The judges were to give directions in a petition in which three Mombasa residents are seeking to have operations and management of the port of Mombasa run by the county government. Justice Eric Ogola, who was the only judge present, apologised to the parties for failure to have a full bench.
"Four of the judges who reside out of Mombasa could not attend due to lack of finances. We shall, therefore, not be in a position to give substantial directions in the matter until such a time that the entire bench are able to attend the mention," Justice Ogola said.
The judge said he was unable to make an order requiring the Chief Registrar of Judiciary Anne Amadi to attend court to explain why judges cannot be facilitated to travel to Mombasa.
"I know that the Chief Registrar has done everything possible to enable today's matter proceeded, but her efforts have not been fruitful," Justice Ogola said. He told the parties that such an order can only be made where there is a repeat of the issue.
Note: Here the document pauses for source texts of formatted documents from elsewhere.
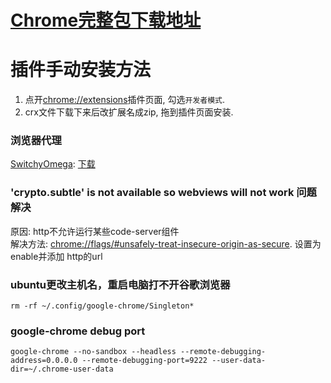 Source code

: # [Chrome完整包下载地址](https://www.google.cn/chrome/?standalone=1&extra=stablechannel)

# 插件手动安装方法

1. 点开[chrome://extensions](chrome://extensions)插件页面, 勾选```开发者模式```.
2. crx文件下载下来后改扩展名成zip, 拖到插件页面安装.

### 浏览器代理

[SwitchyOmega](https://github.com/FelisCatus/SwitchyOmega): [下载](https://github.com/FelisCatus/SwitchyOmega/releases)

### 'crypto.subtle' is not available so webviews will not work 问题解决

原因: http不允许运行某些code-server组件<br>
解决方法: [chrome://flags/#unsafely-treat-insecure-origin-as-secure](chrome://flags/#unsafely-treat-insecure-origin-as-secure). 设置为enable并添加 http的url<br>

### ubuntu更改主机名，重启电脑打不开谷歌浏览器

```shell
rm -rf ~/.config/google-chrome/Singleton*
```

### google-chrome debug port

```shell
google-chrome --no-sandbox --headless --remote-debugging-address=0.0.0.0 --remote-debugging-port=9222 --user-data-dir=~/.chrome-user-data
```
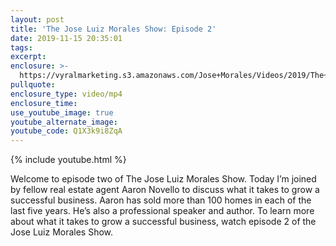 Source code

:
 ```yaml
---
layout: post
title: 'The Jose Luiz Morales Show: Episode 2'
date: 2019-11-15 20:35:01
tags:
excerpt:
enclosure: >-
  https://vyralmarketing.s3.amazonaws.com/Jose+Morales/Videos/2019/The+Jose+Luiz+Morales+Show-+Episode+2+-+Southern+California+Real+Estate+Agent.mp4
pullquote:
enclosure_type: video/mp4
enclosure_time:
use_youtube_image: true
youtube_alternate_image:
youtube_code: Q1X3k9i8ZqA
---
```


{% include youtube.html %}

Welcome to episode two of The Jose Luiz Morales Show. Today I’m joined by fellow real estate agent Aaron Novello to discuss what it takes to grow a successful business. Aaron has sold more than 100 homes in each of the last five years. He’s also a professional speaker and author. To learn more about what it takes to grow a successful business, watch episode 2 of the Jose Luiz Morales Show. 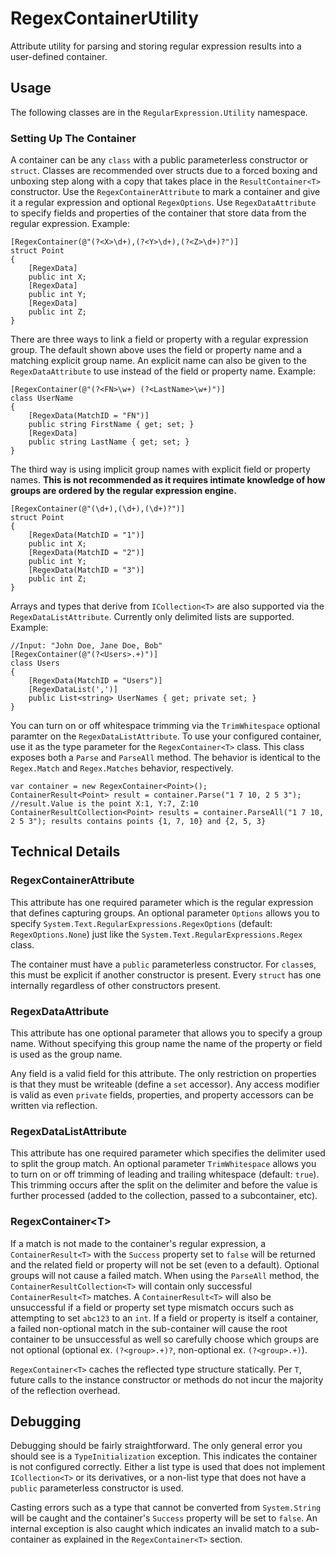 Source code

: # RegexContainerUtility
Attribute utility for parsing and storing regular expression results into a user-defined container.

## Usage
The following classes are in the `RegularExpression.Utility` namespace.
### Setting Up The Container
A container can be any `class` with a public parameterless constructor or `struct`. Classes are recommended over structs due to a forced boxing and unboxing step along with a copy that takes place in the `ResultContainer<T>` constructor. Use the `RegexContainerAttribute` to mark a container and give it a regular expression and optional `RegexOptions`. Use `RegexDataAttribute` to specify fields and properties of the container that store data from the regular expression. Example:
```
[RegexContainer(@"(?<X>\d+),(?<Y>\d+),(?<Z>\d+)?")]
struct Point
{
    [RegexData]
    public int X;
    [RegexData]
    public int Y;
    [RegexData]
    public int Z;
}
```
There are three ways to link a field or property with a regular expression group. The default shown above uses the field or property name and a matching explicit group name. An explicit name can also be given to the `RegexDataAttribute` to use instead of the field or property name. Example:
```
[RegexContainer(@"(?<FN>\w+) (?<LastName>\w+)")]
class UserName
{
    [RegexData(MatchID = "FN")]
    public string FirstName { get; set; }
    [RegexData]
    public string LastName { get; set; }
}
```
The third way is using implicit group names with explicit field or property names. **This is not recommended as it requires intimate knowledge of how groups are ordered by the regular expression engine.**
```
[RegexContainer(@"(\d+),(\d+),(\d+)?")]
struct Point
{
    [RegexData(MatchID = "1")]
    public int X;
    [RegexData(MatchID = "2")]
    public int Y;
    [RegexData(MatchID = "3")]
    public int Z;
}
```
Arrays and types that derive from `ICollection<T>` are also supported via the `RegexDataListAttribute`. Currently only delimited lists are supported. Example:
```
//Input: "John Doe, Jane Doe, Bob"
[RegexContainer(@"(?<Users>.+)")]
class Users
{
    [RegexData(MatchID = "Users")]
    [RegexDataList(',')]
    public List<string> UserNames { get; private set; }
}
```
You can turn on or off whitespace trimming via the `TrimWhitespace` optional paramter on the `RegexDataListAttribute`. To use your configured container, use it as the type parameter for the `RegexContainer<T>` class. This class exposes both a `Parse` and `ParseAll` method. The behavior is identical to the `Regex.Match` and `Regex.Matches` behavior, respectively.
```
var container = new RegexContainer<Point>();
ContainerResult<Point> result = container.Parse("1 7 10, 2 5 3"); //result.Value is the point X:1, Y:7, Z:10
ContainerResultCollection<Point> results = container.ParseAll("1 7 10, 2 5 3"); results contains points {1, 7, 10} and {2, 5, 3}
```

## Technical Details
### RegexContainerAttribute
This attribute has one required parameter which is the regular expression that defines capturing groups. An optional parameter `Options` allows you to specify `System.Text.RegularExpressions.RegexOptions` (default: `RegexOptions.None`) just like the `System.Text.RegularExpressions.Regex` class.

The container must have a `public` parameterless constructor. For `class`es, this must be explicit if another constructor is present. Every `struct` has one internally regardless of other constructors present.
### RegexDataAttribute
This attribute has one optional parameter that allows you to specify a group name. Without specifying this group name the name of the property or field is used as the group name.

Any field is a valid field for this attribute. The only restriction on properties is that they must be writeable (define a `set` accessor). Any access modifier is valid as even `private` fields, properties, and property accessors can be written via reflection.
### RegexDataListAttribute
This attribute has one required parameter which specifies the delimiter used to split the group match. An optional parameter `TrimWhitespace` allows you to turn on or off trimming of leading and trailing whitespace (default: `true`). This trimming occurs after the split on the delimiter and before the value is further processed (added to the collection, passed to a subcontainer, etc).
### RegexContainer\<T\>
If a match is not made to the container's regular expression, a `ContainerResult<T>` with the `Success` property set to `false` will be returned and the related field or property will not be set (even to a default). Optional groups will not cause a failed match. When using the `ParseAll` method, the `ContainerResultCollection<T>` will contain only successful `ContainerResult<T>` matches. A `ContainerResult<T>` will also be unsuccessful if a field or property set type mismatch occurs such as attempting to set `abc123` to an `int`. If a field or property is itself a container, a failed non-optional match in the sub-container will cause the root container to be unsuccessful as well so carefully choose which groups are not optional (optional ex. `(?<group>.+)?`, non-optional ex. `(?<group>.+)`).

`RegexContainer<T>` caches the reflected type structure statically. Per `T`, future calls to the instance constructor or methods do not incur the majority of the reflection overhead.
## Debugging
Debugging should be fairly straightforward. The only general error you should see is a `TypeInitialization` exception. This indicates the container is not configured correctly. Either a list type is used that does not implement `ICollection<T>` or its derivatives, or a non-list type that does not have a `public` parameterless constructor is used.

Casting errors such as a type that cannot be converted from `System.String` will be caught and the container's `Success` property will be set to `false`. An internal exception is also caught which indicates an invalid match to a sub-container as explained in the `RegexContainer<T>` section.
Lawyer Gikandi Ngibuini had told Justice Ogola that the court's work cannot stop because there is no money to facilitate judges' to travel to Mombasa. Mr Ngibuini urged court to summon Ms Amadi to explain why judges cannot be facilitated to travel to Mombasa to do their work.
"Our clients cannot be told that there were no judges. The petitioners before you are unable to send their children to school," he said. Senior Counsel Pheroze Nowrojee said the issue raised serious questions on the rule of law.
He said the Chief Justice empanelled the bench knowing that there are funds and someone needed to explain why there was no money.
The case has been fixed for mention on April 20.